Taking care of infants at a daycare requires diligence and a positive attitude. Babies need to have their basic needs met, such as feeding and diapering, but they also need plenty of stimulation and attention to aid in their development. Daycare providers can use many age-appropriate and fun activities to help babies of all ages blossom into happy, healthy children.
Infants delight in the sights, smells, sounds and feel of object and toys. Engage her senses by giving her toys and books that have different textures and sounds, such as fake fur fabric, bumps and ridges, and toys that make crinkly noises when touched. Help the baby rub her fingers across the textures and identify each one for her. Also, try using her foot to rub across the textures or rub it against her cheek. Hold the baby on your lap, facing outward, or place her securely in a bouncy chair and play music for her. Clap, snap your fingers, tap your toes and wiggle around to the beat. This activity stimulates her auditory and visual development. Playing Peek-a-Boo, making silly faces and reading vividly colored picture books to her are wonderful activities to stimulate her senses. Possibly the simplest of all activities to aid in sensory development of infants is to take them all for a walk in a stroller. Point out the different sights and sounds. Let the infant touch objects you walk by along the way, such as plants and trees.

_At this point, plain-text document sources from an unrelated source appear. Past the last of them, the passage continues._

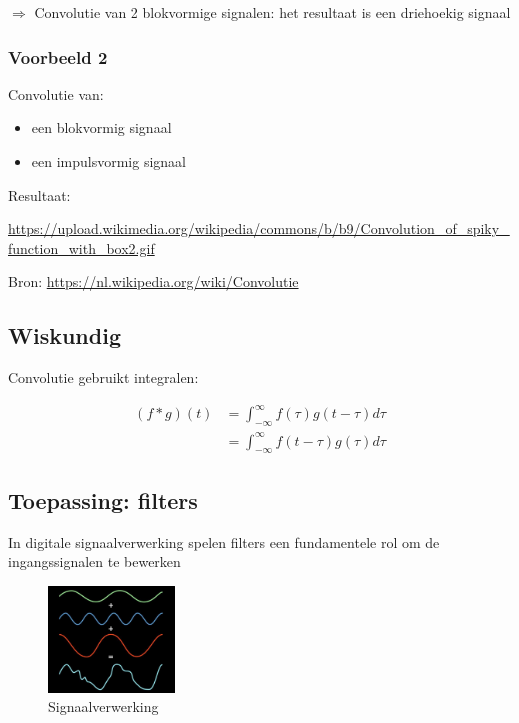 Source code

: \documentclass{article}
\begin{document}
$\Rightarrow$ Convolutie van 2 blokvormige signalen: het resultaat is een driehoekig signaal

\subsubsection{Voorbeeld 2}

Convolutie van:

\begin{itemize}
    \item een blokvormig signaal
    \item een impulsvormig signaal
\end{itemize}

Resultaat: 

\url{https://upload.wikimedia.org/wikipedia/commons/b/b9/Convolution_of_spiky_function_with_box2.gif}

Bron: \url{https://nl.wikipedia.org/wiki/Convolutie}

\subsection{Wiskundig}

Convolutie gebruikt integralen:

\begin{equation}
    \begin{aligned}
        (f * g)(t) &= \int_{-\infty}^{\infty} f(\tau) g(t-\tau) d{\tau}\\
        &= \int_{-\infty}^{\infty} f(t - \tau) g (\tau) d{\tau}
    \end{aligned}
\end{equation}


\subsection{Toepassing: filters}

In digitale signaalverwerking spelen filters een fundamentele rol om de ingangssignalen te bewerken

\begin{figure}[H]
    \centering
    \includegraphics[width=0.3\textwidth]{convolutie-filters.png}
    \caption{Signaalverwerking}
\end{figure}
\end{document}
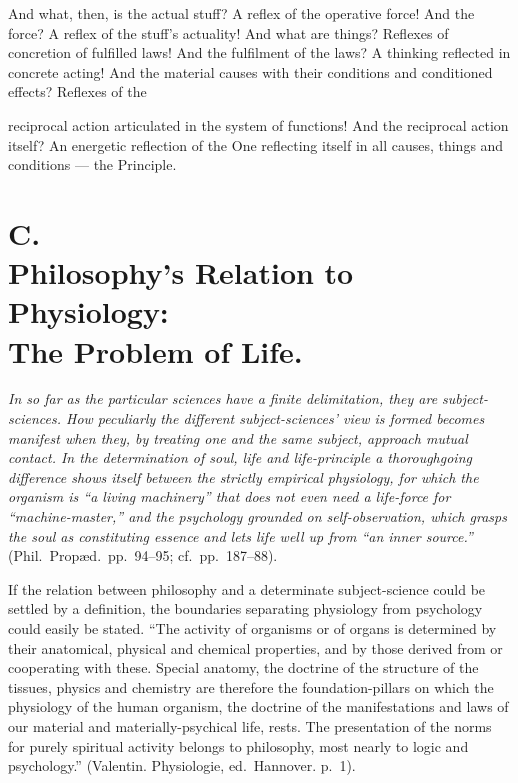 \documentclass[12pt,a4paper]{book}
\begin{document}
And what, then, is the actual stuff? A reflex of the operative force! And the
force? A reflex of the stuff's actuality! And what are things? Reflexes of
concretion of fulfilled laws! And the fulfilment of the laws? A thinking
reflected in concrete acting! And the material causes with their conditions and
conditioned effects? Reflexes of the

reciprocal action articulated in the system of functions! And the reciprocal
action itself? An energetic reflection of the One reflecting itself in all
causes, things and conditions --- the Principle.

\section*{C.\\ Philosophy's Relation to Physiology:\\
  The Problem of Life.}


\emph{In so far as the particular sciences have a finite delimitation, they are
subject-sciences. How peculiarly the different subject-sciences' view is formed
becomes manifest when they, by treating one and the same subject, approach
mutual contact. In the determination of soul, life and life-principle a
thoroughgoing difference shows itself between the strictly empirical
physiology, for which the organism is ``a living machinery'' that does not even
need a life-force for ``machine-master,'' and the psychology grounded on
self-observation, which grasps the soul as constituting essence and lets life
well up from ``an inner source.''} (Phil.\ Propæd.\ pp.~94--95; cf.\
pp.~187--88).

If the relation between philosophy and a determinate subject-science could be
settled by a definition, the boundaries separating physiology from psychology
could easily be stated. ``The activity of organisms or of organs is determined
by their anatomical, physical and chemical properties, and by those derived
from or cooperating with these. Special anatomy, the doctrine of the structure
of the tissues, physics and chemistry are therefore the foundation-pillars on
which the physiology of the human organism,
the doctrine of the manifestations and laws of our material and
materially-psychical life, rests. The presentation of the norms for purely
spiritual activity belongs to philosophy, most nearly to logic and psychology.''
(Valentin. Physiologie, ed.\ Hannover. p.~1).
\end{document}
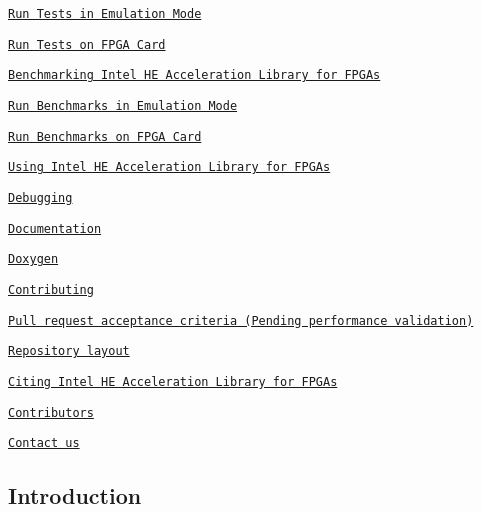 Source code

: \begin{DoxyItemize}
\begin{DoxyItemize}
\begin{DoxyItemize}
\item \href{#run-tests-in-emulation-mode}{\tt Run Tests in Emulation Mode}
\item \href{#run-tests-on-fpga-card}{\tt Run Tests on F\-P\-G\-A Card}
\end{DoxyItemize}
\item \href{#benchmarking-intel-he-acceleration-library-for-fpgas}{\tt Benchmarking Intel H\-E Acceleration Library for F\-P\-G\-As}
\begin{DoxyItemize}
\item \href{#run-benchmarks-in-emulation-mode}{\tt Run Benchmarks in Emulation Mode}
\item \href{#run-benchmarks-on-fpga-card}{\tt Run Benchmarks on F\-P\-G\-A Card}
\end{DoxyItemize}
\item \href{#using-intel-he-acceleration-library-for-fpgas}{\tt Using Intel H\-E Acceleration Library for F\-P\-G\-As}
\item \href{#debugging}{\tt Debugging}
\end{DoxyItemize}
\item \href{#documentation}{\tt Documentation}
\begin{DoxyItemize}
\item \href{#doxygen}{\tt Doxygen}
\end{DoxyItemize}
\item \href{#contributing}{\tt Contributing}
\begin{DoxyItemize}
\item \href{#pull-request-acceptance-criteria-pending-performance-validation}{\tt Pull request acceptance criteria (Pending performance validation)}
\item \href{#repository-layout}{\tt Repository layout}
\end{DoxyItemize}
\item \href{#citing-intel-he-acceleration-library-for-fpgas}{\tt Citing Intel H\-E Acceleration Library for F\-P\-G\-As}
\item \href{#contributors}{\tt Contributors}
\item \href{#contact-us}{\tt Contact us}
\end{DoxyItemize}

\subsection*{Introduction}

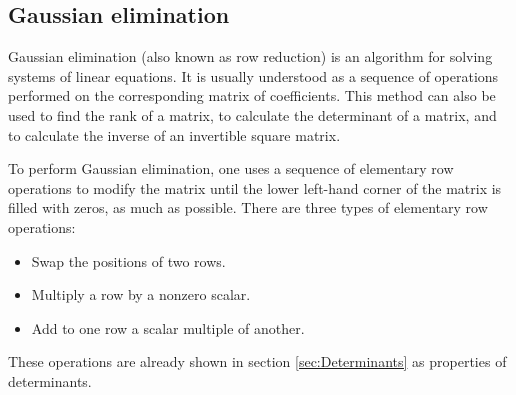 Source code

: \subsection{Gaussian elimination}
Gaussian elimination (also known as row reduction) is an algorithm for solving systems of linear equations. It is usually understood as a sequence of operations performed on the corresponding matrix of coefficients. This method can also be used to find the rank of a matrix, to calculate the determinant of a matrix, and to calculate the inverse of an invertible square matrix.\par
To perform Gaussian elimination, one uses a sequence of elementary row operations to modify the matrix until the lower left-hand corner of the matrix is filled with zeros, as much as possible. There are three types of elementary row operations:
\begin{itemize}
\item Swap the positions of two rows.
\item Multiply a row by a nonzero scalar.
\item Add to one row a scalar multiple of another.
\end{itemize}
These operations are already shown in section \ref{sec:Determinants} as properties of determinants.\par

Fine and Gross Motor Movement
Place the infant on the floor and put cushions of various sizes around her. Encourage her to explore the cushions by trying to pick them up or by crawling over them. Scatter soft blocks, toys and stuffed animals around her and entice her to reach for the objects. Lay her on her back under a Gymini mat and encourage her to reach up for the toys and rattles hanging from above. Also, lay her on her tummy on the mat to get a different view of things. According to Ohio State University Extension, having her lie on her tummy and dangling toys for her to look up at encourages stomach and neck muscle development as well as visual development. For an infant who is beginning to walk, hold her hands and help her walk across the floor. Assist her in walking behind a push toy or help her stand up at a small table. Other activities include letting her squeeze a modeling compound, rolling a ball back and forth to her, and giving her a basket full of small toys to dig and sift through.
Hand and Eye Coordination
At snack or lunch time, see if she can hold her own spoon or reach for finger foods, such as o-shaped cereal. Hold a teething biscuit or teething ring a short distance away from her, encouraging her to reach for it and put it in her mouth. Fill small containers with rice or oatmeal, and let her sink her hands into them, providing her with empty containers to dump the material into with her hand or a spoon. Always closely supervise activities that might lead to her putting something in her mouth. Stack blocks or small boxes. Show her how much fun it is to remove them one by one, or to knock them all over at once. Another fun activity to encourage hand-eye coordination is to give her empty cups and wooden spoons to bang on and play with.